24 September 2006
Cronyism poor transparency and the state's dominant role in business. These are just some of the issues blighting the Gulf's business community according to a new report on corporate governance published last week.

But is weak corporate governance really an important issue facing the region? Or just another buzzword from the West with little substance or relevance for this part of the world?

What is this research?
A survey by the Institute of International Finance (IIF) and Dubai's Institute for Corporate Governance, Hawkamah. It says standards of corporate governance in many Gulf states "lag significantly behind international corporate governance best practice".

What exactly is corporate governance?
Good question.

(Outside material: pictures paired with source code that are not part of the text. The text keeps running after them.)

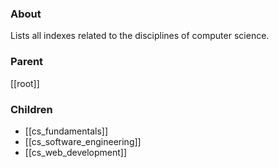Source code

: ### About
Lists all indexes related to the disciplines of computer science.

### Parent
[[root]]

### Children
- [[cs_fundamentals]]
- [[cs_software_engineering]]
- [[cs_web_development]]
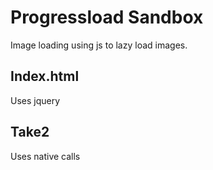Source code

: # Progressload Sandbox

Image loading using js to lazy load images.

## Index.html

Uses jquery


## Take2

Uses native calls



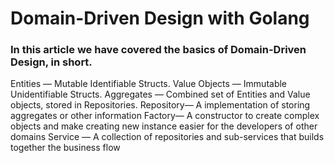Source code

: # Domain-Driven Design with Golang

### In this article we have covered the basics of Domain-Driven Design, in short.

Entities — Mutable Identifiable Structs.
Value Objects — Immutable Unidentifiable Structs.
Aggregates — Combined set of Entities and Value objects, stored in Repositories.
Repository— A implementation of storing aggregates or other information
Factory— A constructor to create complex objects and make creating new instance easier for the developers of other domains
Service — A collection of repositories and sub-services that builds together the business flow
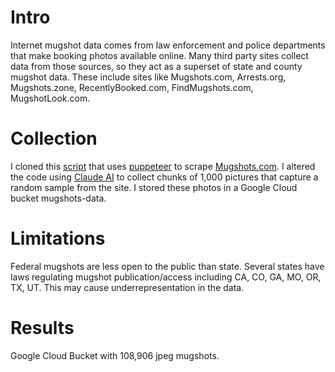 # Intro
Internet mugshot data comes from law enforcement and police departments that make booking
photos available online. Many third party sites collect data from those sources, so they act as a
superset of state and county mugshot data. These include sites like Mugshots.com, Arrests.org,
Mugshots.zone, RecentlyBooked.com, FindMugshots.com, MugshotLook.com.

# Collection
I cloned this [script](https://github.com/agaricide/mugshots-client) that uses [puppeteer](https://github.com/puppeteer/puppeteer) to scrape [Mugshots.com](https://mugshots.com/). I altered the code using [Claude AI](https://claude.ai/) to collect
chunks of 1,000 pictures that capture a random sample from the site. I stored these photos in a
Google Cloud bucket mugshots-data.

# Limitations
Federal mugshots are less open to the public than state. Several states have laws regulating
mugshot publication/access including CA, CO, GA, MO, OR, TX, UT. This may cause
underrepresentation in the data.

# Results
Google Cloud Bucket with 108,906 jpeg mugshots.
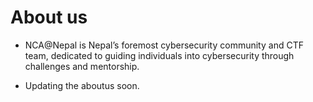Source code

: # About us
- NCA@Nepal is Nepal’s foremost cybersecurity community and CTF team, dedicated to guiding individuals into cybersecurity through challenges and mentorship.

- Updating the aboutus soon.
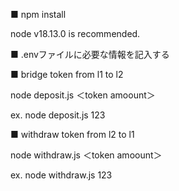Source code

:■ npm install

node v18.13.0 is recommended.

■ .envファイルに必要な情報を記入する

■ bridge token from l1 to l2
   
node deposit.js ＜token amoount＞

ex. node deposit.js 123

■ withdraw token from l2 to l1

node withdraw.js ＜token amoount＞

ex. node withdraw.js 123
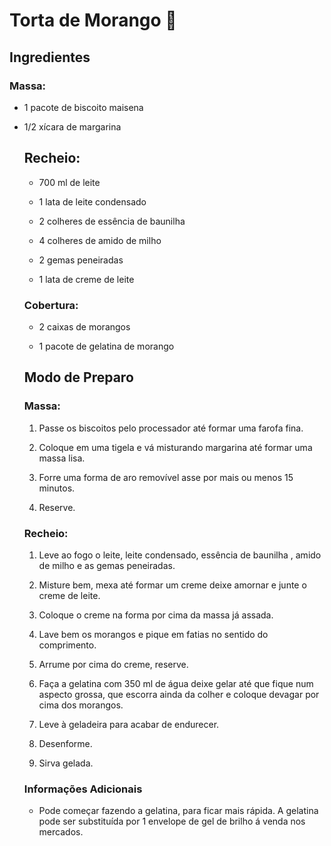 # Torta de Morango  :strawberry:



## Ingredientes

### Massa:

- 1 pacote de biscoito maisena

- 1/2 xícara de margarina

  

  ## Recheio:

  * 700 ml de leite

  - 1 lata de leite condensado

  - 2 colheres de essência de baunilha

  - 4 colheres de amido de milho

  - 2 gemas peneiradas

  - 1 lata de creme de leite

    

  ### Cobertura:

  - 2 caixas de morangos

  - 1 pacote de gelatina de morango

    

  ## Modo de Preparo

  ### Massa:

  1. Passe os biscoitos pelo processador até formar uma farofa fina.

  2. Coloque em uma tigela e vá misturando margarina até formar uma massa lisa.

  3. Forre uma forma de aro removível asse por mais ou menos 15 minutos.

  4. Reserve.

     

  ### Recheio:

  1. Leve ao fogo o leite, leite condensado, essência de baunilha , amido de milho e as gemas peneiradas.

  2. Misture bem, mexa até formar um creme deixe amornar e junte o creme de leite.

  3. Coloque o creme na forma por cima da massa já assada.

  4. Lave bem os morangos e pique em fatias no sentido do comprimento.

  5. Arrume por cima do creme, reserve.

  6. Faça a gelatina com 350 ml de água deixe gelar até que fique num aspecto  grossa, que escorra ainda da colher e coloque devagar por cima dos  morangos.

  7. Leve à geladeira para acabar de endurecer.

  8. Desenforme.

  9. Sirva gelada.

     

  ### Informações Adicionais

  - Pode começar fazendo a gelatina, para ficar mais rápida. A gelatina pode ser substituída por 1 envelope de gel de brilho á venda nos mercados.

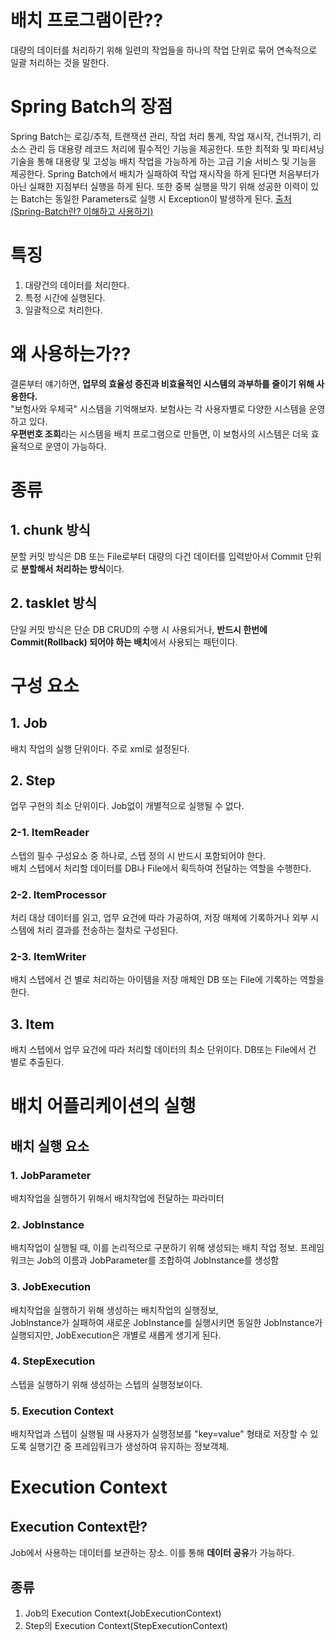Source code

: # 배치 프로그램이란??
대량의 데이터를 처리하기 위해 일련의 작업들을 하나의 작업 단위로 묶어 연속적으로 일괄 처리하는 것을 말한다.

# Spring Batch의 장점
Spring Batch는 로깅/추적, 트랜잭션 관리, 작업 처리 통계, 작업 재시작, 건너뛰기, 리소스 관리 등 대용량 레코드 처리에 필수적인 기능을 제공한다. 또한 최적화 및 파티셔닝 기술을 통해 대용량 및 고성능 배치 작업을 가능하게 하는 고급 기술 서비스 및 기능을 제공한다.
Spring Batch에서 배치가 실패하여 작업 재시작을 하게 된다면 처음부터가 아닌 실패한 지점부터 실행을 하게 된다.
또한 중복 실행을 막기 위해 성공한 이력이 있는 Batch는 동일한 Parameters로 실행 시 Exception이 발생하게 된다.
[출처(Spring-Batch란? 이해하고 사용하기)](https://khj93.tistory.com/entry/Spring-Batch%EB%9E%80-%EC%9D%B4%ED%95%B4%ED%95%98%EA%B3%A0-%EC%82%AC%EC%9A%A9%ED%95%98%EA%B8%B0)

# 특징
1. 대량건의 데이터를 처리한다.
2. 특정 시간에 실행된다.
3. 일괄적으로 처리한다.

# 왜 사용하는가??
결론부터 얘기하면, <strong>업무의 효율성 증진과 비효율적인 시스템의 과부하를 줄이기 위해 사용한다.</strong><br>
"보험사와 우체국" 시스템을 기억해보자. 보험사는 각 사용자별로 다양한 시스템을 운영하고 있다.<br>
<strong>우편번호 조회</strong>라는 시스템을 배치 프로그램으로 만들면, 이 보험사의 시스템은 더욱 효율적으로 운영이 가능하다.<br>

# 종류
## 1. chunk 방식
분할 커밋 방식은 DB 또는 File로부터 대량의 다건 데이터를 입력받아서 Commit 단위로 <strong>분할해서 처리하는 방식</strong>이다.
## 2. tasklet 방식
단일 커밋 방식은 단순 DB CRUD의 수행 시 사용되거나, <strong>반드시 한번에 Commit(Rollback) 되어야 하는 배치</strong>에서 사용되는 패턴이다.

# 구성 요소
## 1. Job
배치 작업의 실행 단위이다. 주로 xml로 설정된다.
## 2. Step
업무 구현의 최소 단위이다. Job없이 개별적으로 실행될 수 없다.
### 2-1. ItemReader
스텝의 필수 구성요소 중 하나로, 스텝 정의 시 반드시 포함되어야 한다.<br>
배치 스텝에서 처리할 데이터를 DB나 File에서 획득하여 전달하는 역할을 수행한다.<br>
### 2-2. ItemProcessor
처리 대상 데이터를 읽고, 업무 요건에 따라 가공하여, 저장 매체에 기록하거나 외부 시스템에 처리 결과를 전송하는 절차로 구성된다.<br>
### 2-3. ItemWriter
배치 스텝에서 건 별로 처리하는 아이템을 저장 매체인 DB 또는 File에 기록하는 역할을 한다.<br>
## 3. Item
배치 스텝에서 업무 요건에 따라 처리할 데이터의 최소 단위이다. DB또는 File에서 건 별로 추출된다.<br>

# 배치 어플리케이션의 실행
## 배치 실행 요소
### 1. JobParameter
배치작업을 실행하기 위해서 배치작업에 전달하는 파라미터
### 2. JobInstance
배치작업이 실행될 때, 이를 논리적으로 구분하기 위해 생성되는 배치 작업 정보. 프레임워크는 Job의 이름과 JobParameter를 조합하여 JobInstance를 생성함
### 3. JobExecution
배치작업을 실행하기 위해 생성하는 배치작업의 실행정보,<br>
JobInstance가 실패하여 새로운 JobInstance를 실행시키면 동일한 JobInstance가 실행되지만, JobExecution은 개별로 새롭게 생기게 된다.
### 4. StepExecution
스텝을 실행하기 위해 생성하는 스텝의 실행정보이다.
### 5. Execution Context
배치작업과 스텝이 실행될 때 사용자가 실행정보를 "key=value" 형태로 저장할 수 있도록 실행기간 중 프레임워크가 생성하여 유지하는 정보객체.

# Execution Context
## Execution Context란?
Job에서 사용하는 데이터를 보관하는 장소. 이를 통해 <strong>데이터 공유</strong>가 가능하다.

## 종류
1. Job의 Execution Context(JobExecutionContext)
2. Step의 Execution Context(StepExecutionContext)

It is a phrase that is often bandied around boardrooms these days. Everyone has heard it but few understand it. In practice it is about good ethics and good housekeeping. Enron was a textbook example of bad corporate governance. Cooked up accounts directors setting up shady offshore companies and lying to shareholders, analysts and the media.

How good or bad are standards in the UAE?
Pretty poor. The UAE scores two out of five in the report. That is the worst in the Gulf (on a far with Bahrain and Qatar). Oman is the region's best performer with a score of 3.5 out of five.

The Emirates scores badly in a number of areas including:
Accounting standards
The role of boards of directors
Regulatory environment
Protecting the rights of minority shareholders

Anything positive to report?
It is not all bad news. The report acknowledge that standards are improving the Abu Dhabi Securities Market is singled out for praise for its new corporate governance code. Dubai International Financial Centre (DIFC) also gets a pat on the back for its efforts to boost standards as does Qatar Financial Centre. (Hawkamah is part of DIFC but the research is independent. The IIF is based in Washington and represents all the world's major banks).

Why should we care about it here in the UAE?
In a nutshell weak corporate governance threatens to drive away foreign and local investment.

Put yourself in the shoes of an investor either an international fund manager or a wealthy Arab national. You can place your cash anywhere in the world. Are you really going to place your money in a country where companies cook the books? Or where business is done on a nod and a wink? No. You'll place it where you know it will be looked after.

Shouldn't we just leave business to get on with it rather than impose rules and red tape that will just get in the way?
Fair point. Too much regulation can be a bad thing. Many business leaders think the United States went too far in the wake of Enron with the Sarbanes-Oxley rules which they argue stifle business.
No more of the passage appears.